Assignment: Show, from the records below, all lines that contain the word "rule".

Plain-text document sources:
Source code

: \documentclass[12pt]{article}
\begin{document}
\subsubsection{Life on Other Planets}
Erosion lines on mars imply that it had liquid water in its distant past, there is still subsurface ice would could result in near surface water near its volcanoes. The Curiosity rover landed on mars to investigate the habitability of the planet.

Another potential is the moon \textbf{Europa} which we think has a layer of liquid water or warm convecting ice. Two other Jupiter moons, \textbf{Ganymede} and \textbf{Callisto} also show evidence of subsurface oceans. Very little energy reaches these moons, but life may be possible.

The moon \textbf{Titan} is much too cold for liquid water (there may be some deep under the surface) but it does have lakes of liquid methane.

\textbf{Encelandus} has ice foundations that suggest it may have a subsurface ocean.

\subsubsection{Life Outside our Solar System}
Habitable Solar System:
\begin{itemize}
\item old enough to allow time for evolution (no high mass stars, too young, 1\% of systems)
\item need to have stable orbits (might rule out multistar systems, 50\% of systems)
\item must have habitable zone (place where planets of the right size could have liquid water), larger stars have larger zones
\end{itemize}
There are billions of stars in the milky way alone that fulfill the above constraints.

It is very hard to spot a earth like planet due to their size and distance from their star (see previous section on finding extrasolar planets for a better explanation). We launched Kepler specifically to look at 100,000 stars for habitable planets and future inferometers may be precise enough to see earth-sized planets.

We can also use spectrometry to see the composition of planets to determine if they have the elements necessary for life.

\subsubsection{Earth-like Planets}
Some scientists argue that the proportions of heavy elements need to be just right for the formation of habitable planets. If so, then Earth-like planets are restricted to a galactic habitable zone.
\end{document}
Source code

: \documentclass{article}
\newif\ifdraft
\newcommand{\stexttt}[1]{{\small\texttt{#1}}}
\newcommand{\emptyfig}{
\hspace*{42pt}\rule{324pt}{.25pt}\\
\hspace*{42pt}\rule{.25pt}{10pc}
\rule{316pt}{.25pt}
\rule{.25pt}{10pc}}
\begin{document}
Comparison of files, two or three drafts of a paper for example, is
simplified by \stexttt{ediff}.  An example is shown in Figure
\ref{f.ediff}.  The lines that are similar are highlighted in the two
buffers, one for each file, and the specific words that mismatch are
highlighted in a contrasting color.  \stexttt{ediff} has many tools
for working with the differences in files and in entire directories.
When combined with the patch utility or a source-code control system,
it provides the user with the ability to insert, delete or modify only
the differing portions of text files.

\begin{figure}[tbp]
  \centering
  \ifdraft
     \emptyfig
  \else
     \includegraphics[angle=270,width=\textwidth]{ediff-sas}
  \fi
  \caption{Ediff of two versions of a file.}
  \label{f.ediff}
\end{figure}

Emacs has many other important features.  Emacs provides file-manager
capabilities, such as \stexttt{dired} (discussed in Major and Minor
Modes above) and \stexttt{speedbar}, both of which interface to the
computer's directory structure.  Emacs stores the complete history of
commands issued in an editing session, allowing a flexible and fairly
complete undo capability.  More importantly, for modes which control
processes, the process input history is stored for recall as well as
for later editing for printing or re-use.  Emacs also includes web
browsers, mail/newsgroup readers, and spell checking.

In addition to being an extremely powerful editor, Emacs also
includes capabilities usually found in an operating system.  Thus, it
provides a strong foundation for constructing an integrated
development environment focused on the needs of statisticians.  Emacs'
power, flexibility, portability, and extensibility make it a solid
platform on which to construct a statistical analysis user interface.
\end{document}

Your response:
\item need to have stable orbits (might rule out multistar systems, 50\% of systems)
\hspace*{42pt}\rule{324pt}{.25pt}\\
\hspace*{42pt}\rule{.25pt}{10pc}
\rule{316pt}{.25pt}
\rule{.25pt}{10pc}}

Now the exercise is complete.